=== DATA IN THIS EXERCISE ===

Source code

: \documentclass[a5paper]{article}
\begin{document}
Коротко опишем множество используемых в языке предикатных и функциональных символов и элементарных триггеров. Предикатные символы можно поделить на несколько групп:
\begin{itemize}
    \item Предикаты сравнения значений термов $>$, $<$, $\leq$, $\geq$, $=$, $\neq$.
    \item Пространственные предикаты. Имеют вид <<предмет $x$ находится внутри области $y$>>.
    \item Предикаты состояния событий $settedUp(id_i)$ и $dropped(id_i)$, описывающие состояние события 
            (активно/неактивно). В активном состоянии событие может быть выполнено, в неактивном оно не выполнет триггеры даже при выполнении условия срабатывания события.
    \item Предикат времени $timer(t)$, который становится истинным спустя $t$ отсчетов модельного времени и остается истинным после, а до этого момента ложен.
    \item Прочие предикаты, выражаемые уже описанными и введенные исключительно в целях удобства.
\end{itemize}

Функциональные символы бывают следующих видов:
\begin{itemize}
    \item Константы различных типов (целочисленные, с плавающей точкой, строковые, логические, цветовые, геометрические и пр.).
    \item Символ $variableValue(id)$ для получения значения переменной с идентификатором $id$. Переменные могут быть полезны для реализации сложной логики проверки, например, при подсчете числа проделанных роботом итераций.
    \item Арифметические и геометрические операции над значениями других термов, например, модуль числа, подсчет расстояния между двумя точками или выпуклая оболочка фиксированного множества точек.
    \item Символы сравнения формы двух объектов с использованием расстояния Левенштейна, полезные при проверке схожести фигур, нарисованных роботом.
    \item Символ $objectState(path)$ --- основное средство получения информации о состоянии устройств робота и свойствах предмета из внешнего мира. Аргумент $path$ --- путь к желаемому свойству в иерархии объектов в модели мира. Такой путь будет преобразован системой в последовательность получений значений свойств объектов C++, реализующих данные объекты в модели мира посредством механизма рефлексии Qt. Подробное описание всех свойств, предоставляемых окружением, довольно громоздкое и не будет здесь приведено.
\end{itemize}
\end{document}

===

__PROBLEM DETAILS__
A copy of each line above that holds the word "состоянии" is the expected answer.

__EXERCISE RESPONSE__
            (активно/неактивно). В активном состоянии событие может быть выполнено, в неактивном оно не выполнет триггеры даже при выполнении условия срабатывания события.
    \item Символ $objectState(path)$ --- основное средство получения информации о состоянии устройств робота и свойствах предмета из внешнего мира. Аргумент $path$ --- путь к желаемому свойству в иерархии объектов в модели мира. Такой путь будет преобразован системой в последовательность получений значений свойств объектов C++, реализующих данные объекты в модели мира посредством механизма рефлексии Qt. Подробное описание всех свойств, предоставляемых окружением, довольно громоздкое и не будет здесь приведено.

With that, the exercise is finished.